A hybrid ANFIS-NSGAⅡ approach to modelling customer satisfaction for affective design
Author: Jiang, Huimin; Kwong, C.K.
Institution: Department of Industrial and Systems EngineeringThe Hong Kong Polytechnic UniversityHong Kong, China
Section: Interaction Design
One of the key issues in affective design is how design attribute settings of new products can be determined such that a high degree or even maximum customer satisfaction can be obtained. In this regard, modelling of the relationships between customer satisfaction and design attributes in affective design need to be performed first. Adaptive neuro-fuzzy inference systems (ANFIS) has been shown in previous research to be an effective approach to modelling affective relationships, which can deal with the fuzziness of survey data and model the nonlinear behaviour of the affective relationships.
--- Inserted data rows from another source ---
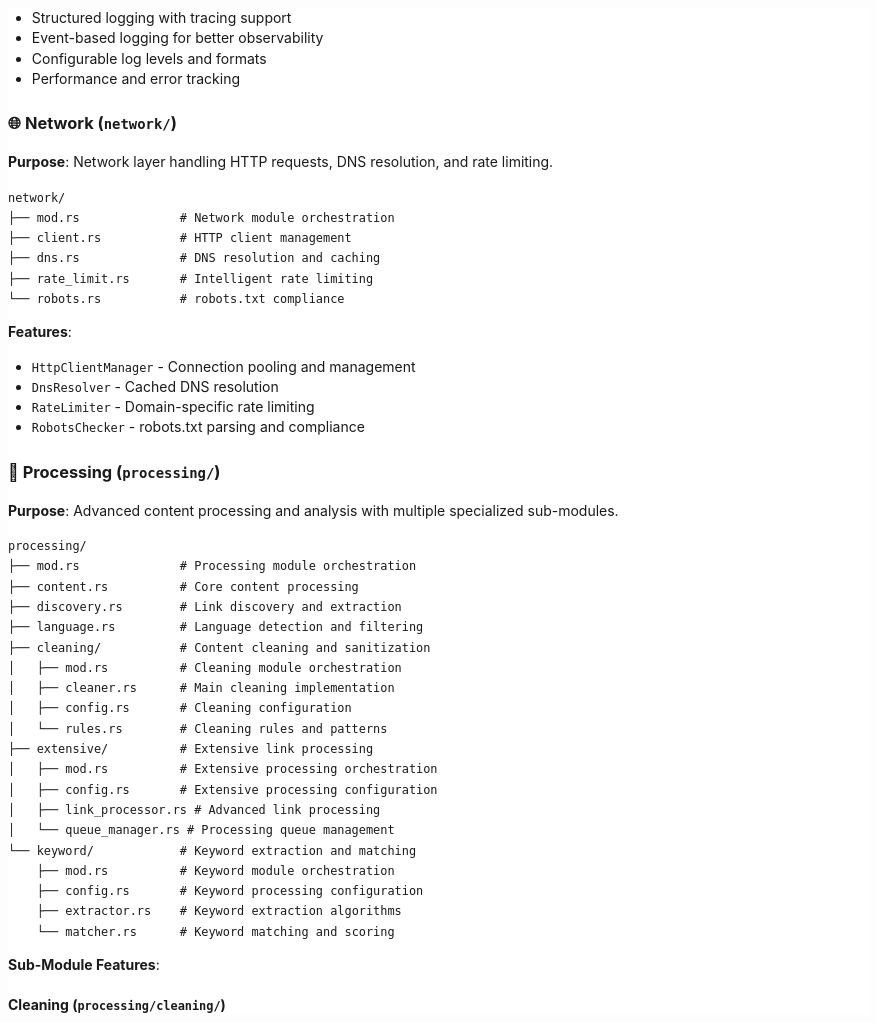 - Structured logging with tracing support
- Event-based logging for better observability
- Configurable log levels and formats
- Performance and error tracking

### 🌐 **Network** (`network/`)

**Purpose**: Network layer handling HTTP requests, DNS resolution, and rate limiting.

```
network/
├── mod.rs              # Network module orchestration
├── client.rs           # HTTP client management
├── dns.rs              # DNS resolution and caching
├── rate_limit.rs       # Intelligent rate limiting
└── robots.rs           # robots.txt compliance
```

**Features**:

- `HttpClientManager` - Connection pooling and management
- `DnsResolver` - Cached DNS resolution
- `RateLimiter` - Domain-specific rate limiting
- `RobotsChecker` - robots.txt parsing and compliance

### 🔄 **Processing** (`processing/`)

**Purpose**: Advanced content processing and analysis with multiple specialized sub-modules.

```
processing/
├── mod.rs              # Processing module orchestration
├── content.rs          # Core content processing
├── discovery.rs        # Link discovery and extraction
├── language.rs         # Language detection and filtering
├── cleaning/           # Content cleaning and sanitization
│   ├── mod.rs          # Cleaning module orchestration
│   ├── cleaner.rs      # Main cleaning implementation
│   ├── config.rs       # Cleaning configuration
│   └── rules.rs        # Cleaning rules and patterns
├── extensive/          # Extensive link processing
│   ├── mod.rs          # Extensive processing orchestration
│   ├── config.rs       # Extensive processing configuration
│   ├── link_processor.rs # Advanced link processing
│   └── queue_manager.rs # Processing queue management
└── keyword/            # Keyword extraction and matching
    ├── mod.rs          # Keyword module orchestration
    ├── config.rs       # Keyword processing configuration
    ├── extractor.rs    # Keyword extraction algorithms
    └── matcher.rs      # Keyword matching and scoring
```

**Sub-Module Features**:

#### **Cleaning** (`processing/cleaning/`)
However, ANFIS is incapable of modelling the relationships that involve a number of inputs. In this paper, a hybrid ANFIS-non-dominated sorting genetic algorithmⅡ (ANFIS-NSGAⅡ) approach is proposed to overcome the limitation of ANFIS in modelling customer satisfaction for affective design. In the proposed approach, NSGAⅡ is introduced to determine the input attributes by solving a bi-objective optimization problem, in which the objectives include minimizing complexity of ANFIS and modelling errors, and then the corresponding customer satisfaction model is developed based on ANFIS. To illustrate and validate the proposed approach, a case study of affective design is conducted based on the proposed approach. The modelling results based on the proposed approach are compared with those based on ANFIS, fuzzy least-squares regression, fuzzy regression, and genetic programming-based fuzzy regression. The training and validation results show that the proposed approach outperforms the others in terms of mean absolute percentage error and variance of errors.